She took his arm—she looked as sleek as a stroked dove. They went into the rooms without another word. She was almost at once confronted with people whom she knew, and Duplessis left her with the first group she encountered. She saw him shoulder his way through, nodding to right and left in his grand, careless way; she saw him go out and knew that he would not come back. Engaged in the chatter usual to such times, she talked at random, laughed without knowing what amused her. When she was told that Mr. Germain had been seen—was here looking for her, she gathered her wits at once and went to find him.
He was talking in his calm, superior way to a great lady. His Court dress suited him—he looked like his ancestor, Sir William, pictured in the dining-room at Southover.

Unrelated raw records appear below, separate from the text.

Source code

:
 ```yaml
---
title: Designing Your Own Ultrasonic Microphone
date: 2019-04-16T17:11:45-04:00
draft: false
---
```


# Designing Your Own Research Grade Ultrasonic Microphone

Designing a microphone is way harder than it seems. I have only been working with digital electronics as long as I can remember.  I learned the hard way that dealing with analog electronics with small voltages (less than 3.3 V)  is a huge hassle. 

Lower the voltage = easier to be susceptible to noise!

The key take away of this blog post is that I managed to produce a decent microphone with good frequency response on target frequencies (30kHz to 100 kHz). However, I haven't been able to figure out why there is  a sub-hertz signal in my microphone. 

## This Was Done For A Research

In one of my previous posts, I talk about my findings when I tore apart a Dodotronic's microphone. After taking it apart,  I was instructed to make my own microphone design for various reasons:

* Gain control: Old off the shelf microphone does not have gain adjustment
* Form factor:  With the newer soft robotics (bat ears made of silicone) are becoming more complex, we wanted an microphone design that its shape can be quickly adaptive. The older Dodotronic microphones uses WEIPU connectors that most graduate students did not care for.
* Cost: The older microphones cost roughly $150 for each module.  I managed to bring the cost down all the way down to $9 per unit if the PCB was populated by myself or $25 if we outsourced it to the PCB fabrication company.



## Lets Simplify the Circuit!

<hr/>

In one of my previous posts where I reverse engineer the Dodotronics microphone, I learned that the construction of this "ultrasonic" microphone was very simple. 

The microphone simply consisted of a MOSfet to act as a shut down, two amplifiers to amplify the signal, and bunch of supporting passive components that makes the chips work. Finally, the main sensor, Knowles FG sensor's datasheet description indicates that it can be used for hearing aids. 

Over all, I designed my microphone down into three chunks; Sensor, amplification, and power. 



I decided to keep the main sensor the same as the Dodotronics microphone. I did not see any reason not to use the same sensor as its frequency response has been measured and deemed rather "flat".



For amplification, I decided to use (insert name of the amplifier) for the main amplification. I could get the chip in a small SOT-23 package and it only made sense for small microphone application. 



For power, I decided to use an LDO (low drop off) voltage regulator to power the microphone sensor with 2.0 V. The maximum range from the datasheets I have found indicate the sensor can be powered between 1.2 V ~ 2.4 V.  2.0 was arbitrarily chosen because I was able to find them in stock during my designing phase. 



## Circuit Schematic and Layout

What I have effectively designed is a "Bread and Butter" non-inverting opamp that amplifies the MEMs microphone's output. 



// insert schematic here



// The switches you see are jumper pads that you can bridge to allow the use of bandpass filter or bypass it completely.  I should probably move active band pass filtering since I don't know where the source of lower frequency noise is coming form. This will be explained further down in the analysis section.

The great lady put up her glasses and smiled at Mary. “Here comes that pretty person you’ve given us. How d’ye do, my dear. What’s the secret of your bright eyes? Late hours agree with you, it’s plain; but this poor man of yours wants care.”
“Yes, indeed,” said she, thankful of the turn-off.
Mr. Germain made her a bow. “If you have come to take me away, my dear, I shall not deny you the pleasure. The whole duty of a wife in the season is to take her husband from parties. Am I not right, Duchess?”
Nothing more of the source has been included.